Lisa Blansett, associate professor in residence and director of first-year writing in the English Department has received a Scholarship of Learning and Teaching grant from the College of Liberal Arts and Sciences.
Blansett will work with Alex Gatten, the associate director of first-year writing, and Kathryn Warrender-Hill, assistant director of first-year writing on this project. The group will evaluate the implementation of a novel first-year writing curriculum that develops students’ metacognitive skills.
Metacognition, or an awareness of one’s own thinking and learning, is an important part of the learning process. Developing these skills will help students become better, more confident writers and learners.
Metacognition begins when students activate prior knowledge. This curriculum will reframe their prior knowledge about writing and composition and go through a defamiliarization process. This process will introduce students to a new vocabulary for writing that focuses on the cognitive and embodied activities of writing.
“We introduced a new approach to writing with a new vocabulary so all students would have the same ground to build on,” Blansett says. “The terms we’re using represent acts in a writing process, but they reframe the work of writing in ways that ask students to examine the materials they are building their projects with.”
The project will focus on five key practices: “collecting and curating,” “engaging,” “contextualizing,” “theorizing,” and “circulating.”
“Collecting and curating” includes collecting data and performing primary or experiential research to create a meaningful assemblage of information. “Engaging” includes activities like active reading and participating in and contributing to public discussions. “Contextualizing” asks students to research the field, use critical sources, and synthesize multiple perspectives on a question. “Theorizing” involves building new approaches, articulating new connections, and creating knowledge.

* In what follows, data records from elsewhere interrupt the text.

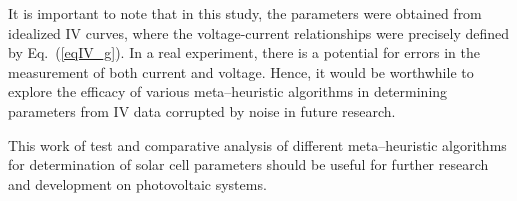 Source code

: \documentclass[a4paper,fleqn]{cas-dc}
\begin{document}
It is important to note that in this study, 
the parameters were obtained from idealized IV curves, 
where the voltage-current relationships were precisely defined by Eq.~(\ref{eqIV_g}).
In a real experiment, there is a potential for errors in the measurement of both current and voltage.
Hence,  it would be worthwhile to explore the efficacy of various meta--heuristic algorithms
in determining parameters from IV data corrupted by noise in future research.

This work of test and comparative analysis of
different meta--heuristic algorithms  for determination 
of solar cell parameters should be useful for further research and development on photovoltaic systems.



%


\end{document}
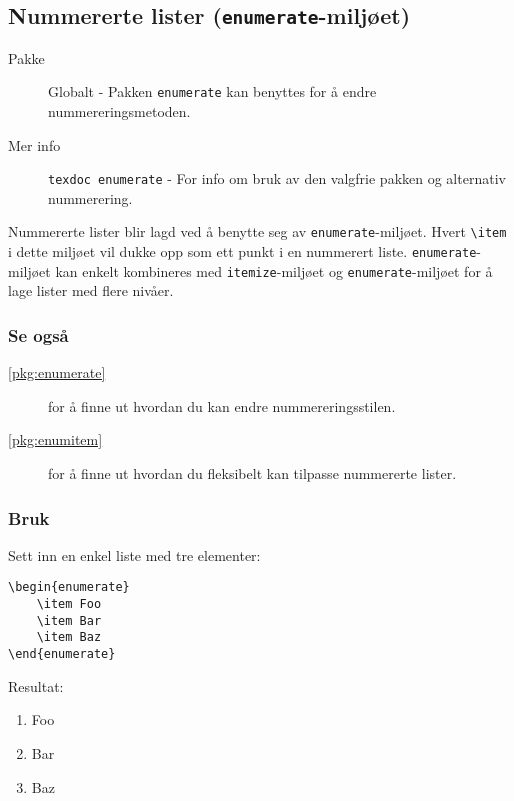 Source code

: \subsection{Nummererte lister (\texttt{enumerate}-miljøet)}
\label{env:enumerate}
\begin{description}
    \item[Pakke] Globalt - Pakken \texttt{enumerate} kan benyttes for å endre nummereringsmetoden.
    \item[Mer info] \texttt{texdoc enumerate} - For info om bruk av den valgfrie pakken og alternativ nummerering.
\end{description}

Nummererte lister blir lagd ved å benytte seg av \texttt{enumerate}-miljøet.
Hvert \texttt{\textbackslash item} i dette miljøet vil dukke opp som ett punkt i en nummerert liste.
\texttt{enumerate}-miljøet kan enkelt kombineres med \texttt{itemize}-miljøet og \texttt{enumerate}-miljøet for å lage lister med flere nivåer.

\subsubsection*{Se også}
\begin{description}
    \item[\ref{pkg:enumerate}~] for å finne ut hvordan du kan endre nummereringsstilen.
    \item[\ref{pkg:enumitem}~] for å finne ut hvordan du fleksibelt kan tilpasse nummererte lister.
\end{description}

\subsubsection*{Bruk}
Sett inn en enkel liste med tre elementer:
\vspace{0.75em}
\begin{lstlisting}[language=Tex]
\begin{enumerate}
    \item Foo
    \item Bar
    \item Baz
\end{enumerate}
\end{lstlisting}
\noindent Resultat:
\begin{enumerate}
    \item Foo
    \item Bar
    \item Baz
\end{enumerate}
\vspace{0.75em}


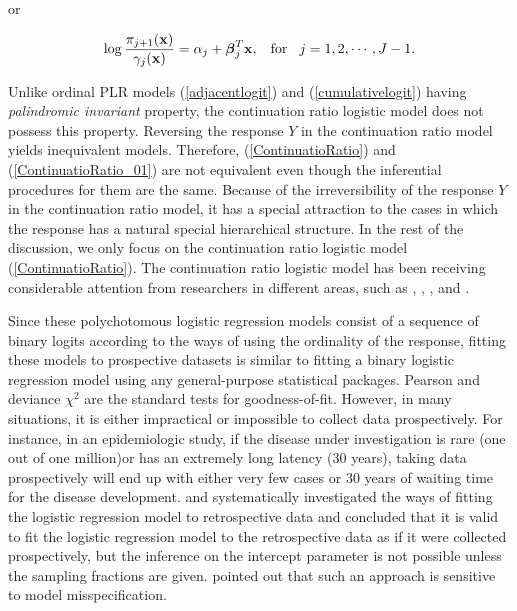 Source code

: \documentclass[12]{interact}
\theoremstyle{plain}%
\theoremstyle{definition}
\theoremstyle{remark}
\begin{document}
or

\begin{equation}
	\log \frac{\pi_{j+1}(\mathbf{x})}{\gamma_{j}(\mathbf{x})}=\alpha_j +  {\mbox{\boldmath $\beta$}}_j^{T}\mathbf{x}, \hspace{3mm}\mbox{for}\hspace{3mm} j =1, 2, \cdots, J-1. \label{ContinuatioRatio_01}
\end{equation}

Unlike ordinal PLR models (\ref{adjacentlogit}) and (\ref{cumulativelogit}) having {\em palindromic invariant} property, the continuation ratio logistic model does not possess this property. Reversing the response $Y$ in the continuation ratio model yields inequivalent models. Therefore, (\ref{ContinuatioRatio}) and (\ref{ContinuatioRatio_01}) are not equivalent even though the inferential procedures for them are the same. Because of the irreversibility of the response $Y$ in the continuation ratio model, it has a special attraction to the cases in which the response has a natural special hierarchical structure. In the rest of the discussion, we only focus on the continuation ratio logistic model (\ref{ContinuatioRatio}). The continuation ratio logistic model has been receiving considerable attention from researchers in different areas, such as \cite{Hemker-MeasurementContinuationRatio-2001}, \cite{Tutz-SeqCateReg-CSDA-1991}, \cite{Kvist-Gislason-Thyregod-2000}, \cite{Rindorf-Lewy-2001} and \cite{Cox-StatMed-1988}.

Since these polychotomous logistic regression models consist of a sequence of binary logits according to the ways of using the ordinality of the response, fitting these models to prospective datasets is similar to fitting a binary logistic regression model using any general-purpose statistical packages. Pearson and deviance $\chi^2$ are the standard tests for goodness-of-fit. However, in many situations, it is either impractical or impossible to collect data prospectively. For instance, in an epidemiologic study, if the disease under investigation is rare (one out of one million)or has an extremely long latency (30 years), taking data prospectively will end up with either very few cases or 30 years of waiting time for the disease development. \cite{Farewell-LogisticRetrospective-Biometrika-1979} and \cite{Prentice-Pyke-LogisticCasecontrol-Biometrika-1979} systematically investigated the ways of fitting the logistic regression model to retrospective data and concluded that it is valid to fit the logistic regression model to the retrospective data as if it were collected prospectively, but the inference on the intercept parameter is not possible unless the sampling fractions are given. \cite{Scott-Wild-CaseControl-ChoiceBasedSampling-JRSSSB-1986} pointed out that such an approach is sensitive to model misspecification.
\end{document}
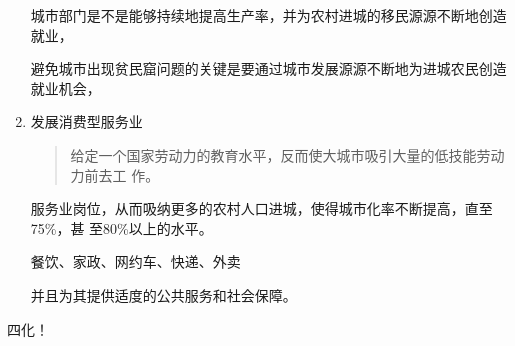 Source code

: \begin{enumerate}
  城市部门是不是能够持续地提高生产率，并为农村进城的移民源源不断地创造就业，


  避免城市出现贫民窟问题的关键是要通过城市发展源源不断地为进城农民创造就业机会，

\item 发展消费型服务业

  \begin{quotation}
    给定一个国家劳动力的教育水平，反而使大城市吸引大量的低技能劳动力前去工
    作。
  \end{quotation}


  服务业岗位，从而吸纳更多的农村人口进城，使得城市化率不断提高，直至75\%，甚
  至80\%以上的水平。

  餐饮、家政、网约车、快递、外卖


  并且为其提供适度的公共服务和社会保障。

\end{enumerate}

四化！



















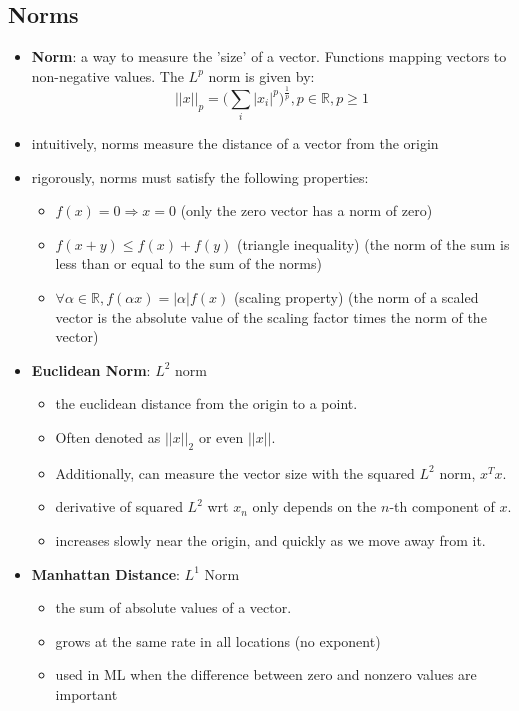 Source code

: \subsection{Norms}
\begin{itemize}
    \item \textbf{Norm}: a way to measure the 'size' of a vector. Functions mapping vectors to non-negative values. The $L^p$ norm is given by: 
    $$ ||x||_p = \Big( \sum_i |x_i|^p \Big)^{\frac{1}{p}}, p \in \mathbb{R}, p \geq 1 $$
    \item intuitively, norms measure the distance of a vector from the origin
    \item rigorously, norms must satisfy the following properties:
    \begin{itemize}
        \item $f(x) = 0 \Rightarrow x = 0$ (only the zero vector has a norm of zero)
        \item $f(x + y) \leq f(x) + f(y)$ (triangle inequality) (the norm of the sum is less than or equal to the sum of the norms)
        \item $\forall \alpha \in \mathbb{R}, f(\alpha x) = |\alpha| f(x)$ (scaling property) (the norm of a scaled vector is the absolute value of the scaling factor times the norm of the vector)
    \end{itemize}
    \item \textbf{Euclidean Norm}: $L^2$ norm 
    \begin{itemize}
        \item the euclidean distance from the origin to a point. 
        \item Often denoted as $||x||_2$ or even $||x||$.
        \item Additionally, can measure the vector size with the squared $L^2$ norm, $x^T x$.
        \item derivative of squared $L^2$ wrt $x_n$ only depends on the $n$-th component of $x$.
        \item increases slowly near the origin, and quickly as we move away from it.
    \end{itemize}
    \item \textbf{Manhattan Distance}: $L^1$ Norm
    \begin{itemize}
        \item the sum of absolute values of a vector.
        \item grows at the same rate in all locations (no exponent)
        \item used in ML when the difference between zero and nonzero values are important

\end{itemize}
\end{itemize}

Finally, “circulating” includes activities such as presenting or publishing ideas, interacting with an audience, and examining the consequences of the broad circulation of words and ideas.
These activities represent experiential process all skilled writers use in a wide range of writing situations. This approach will encourage students to reframe their thoughts and assumptions about writing and reevaluate their own writing practices.
The reframed first-year writing experience will provide students with widely transferable 21st– century skills.
“We want students to gain experience with complex problem-solving and to practice cognitive flexibility as well as other transferable skills the World Economic Forum identifies,” Blansett says.
Another major goal of the project is to provide equitable access to the intellectual processes students need to craft sophisticated writing. This addresses the persistent inequality in literacy among students at UConn and in society more broadly.
Blansett and her colleagues will evaluate the success of the program based on instructor and student feedback, surveys, and class work.
The team will spend the summer developing activity logs, pre- and post-surveys, interview questions, and teaching materials. They will recruit a group of students to participate in the research at the beginning of the Fall 2021 semester.
Through interviews, surveys, and artifacts collected before and after the implementation of this program, the researchers will look for evidence that students developed an awareness of and skills for metacognitive practices in writing.
Blansett hopes this student-centered experiential learning process will bolster student’s experience in the first-year writing program which is designed to help introduce students to the demands of a college education at UConn.
Furthermore, this research will have implications beyond UConn as it contributes to the growing body of scholarship about best practices for writing program design.
This work will provide new ways for addressing student knowledge creation through writing at UConn, tied crucially to strategic plans for innovative teaching and undergraduate research, while also addressing national conversations about student engagement, active learning, and equity in writing instruction.
UConn’s First-Year Writing program has a unique curriculum that has the opportunity to change and contribute to national thinking about the role and structure of first-year writing at universities.
Blansett holds a Ph.D. from the University of North Carolina, Chapel Hill. Her research interests include composition and rhetoric, digital literacies, writing theory and practice pedagogy, gender studies, race in eighteenth-century Caribbean literature, and restoration and eighteenth-century literature.